Go through the data below and gather each line containing "HasStatusUrl".

· · · ·

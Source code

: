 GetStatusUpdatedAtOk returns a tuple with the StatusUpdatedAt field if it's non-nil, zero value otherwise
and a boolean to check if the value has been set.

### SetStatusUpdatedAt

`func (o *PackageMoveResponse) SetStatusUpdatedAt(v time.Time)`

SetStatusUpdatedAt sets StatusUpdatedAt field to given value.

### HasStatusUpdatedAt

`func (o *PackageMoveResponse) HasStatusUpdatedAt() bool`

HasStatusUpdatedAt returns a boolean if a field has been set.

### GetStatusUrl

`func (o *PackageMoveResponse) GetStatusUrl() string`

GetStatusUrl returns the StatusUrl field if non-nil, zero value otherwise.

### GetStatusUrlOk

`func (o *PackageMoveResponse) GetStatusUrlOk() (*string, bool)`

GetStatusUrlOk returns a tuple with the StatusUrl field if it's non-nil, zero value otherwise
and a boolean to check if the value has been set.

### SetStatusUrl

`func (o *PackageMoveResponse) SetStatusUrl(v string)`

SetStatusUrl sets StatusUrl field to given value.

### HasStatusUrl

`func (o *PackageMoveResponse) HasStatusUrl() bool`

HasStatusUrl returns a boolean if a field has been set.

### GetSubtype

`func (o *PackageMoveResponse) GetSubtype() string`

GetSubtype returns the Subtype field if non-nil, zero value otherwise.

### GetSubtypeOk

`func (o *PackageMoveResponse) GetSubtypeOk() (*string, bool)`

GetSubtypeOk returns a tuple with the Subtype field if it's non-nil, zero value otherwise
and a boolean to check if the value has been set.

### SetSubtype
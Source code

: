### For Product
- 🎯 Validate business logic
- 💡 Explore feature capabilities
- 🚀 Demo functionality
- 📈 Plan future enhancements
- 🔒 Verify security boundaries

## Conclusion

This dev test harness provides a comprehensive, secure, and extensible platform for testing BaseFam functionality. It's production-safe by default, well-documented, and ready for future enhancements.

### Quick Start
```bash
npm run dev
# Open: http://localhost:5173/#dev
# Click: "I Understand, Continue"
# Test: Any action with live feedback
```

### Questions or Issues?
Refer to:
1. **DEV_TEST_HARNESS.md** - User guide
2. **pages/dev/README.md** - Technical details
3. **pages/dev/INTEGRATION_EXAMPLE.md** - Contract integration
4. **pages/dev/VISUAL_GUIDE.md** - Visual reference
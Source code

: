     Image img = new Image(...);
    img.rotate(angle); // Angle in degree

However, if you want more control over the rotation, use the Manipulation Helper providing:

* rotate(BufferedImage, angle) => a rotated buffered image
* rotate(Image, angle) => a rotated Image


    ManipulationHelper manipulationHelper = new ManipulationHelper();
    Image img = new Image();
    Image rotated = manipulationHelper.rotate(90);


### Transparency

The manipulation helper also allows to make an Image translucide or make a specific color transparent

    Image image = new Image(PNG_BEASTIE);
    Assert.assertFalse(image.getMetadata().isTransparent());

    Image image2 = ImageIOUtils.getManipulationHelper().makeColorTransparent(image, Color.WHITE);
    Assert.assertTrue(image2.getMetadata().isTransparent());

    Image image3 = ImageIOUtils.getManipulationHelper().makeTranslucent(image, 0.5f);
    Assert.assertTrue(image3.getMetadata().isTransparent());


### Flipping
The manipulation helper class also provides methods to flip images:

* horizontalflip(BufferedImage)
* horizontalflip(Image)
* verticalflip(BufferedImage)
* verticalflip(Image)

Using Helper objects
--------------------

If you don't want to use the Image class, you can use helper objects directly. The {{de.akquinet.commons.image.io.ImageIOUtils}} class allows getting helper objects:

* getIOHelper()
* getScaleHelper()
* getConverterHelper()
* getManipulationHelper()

· · · ·

- [Answer box]
### HasStatusUrl
`func (o *PackageMoveResponse) HasStatusUrl() bool`
HasStatusUrl returns a boolean if a field has been set.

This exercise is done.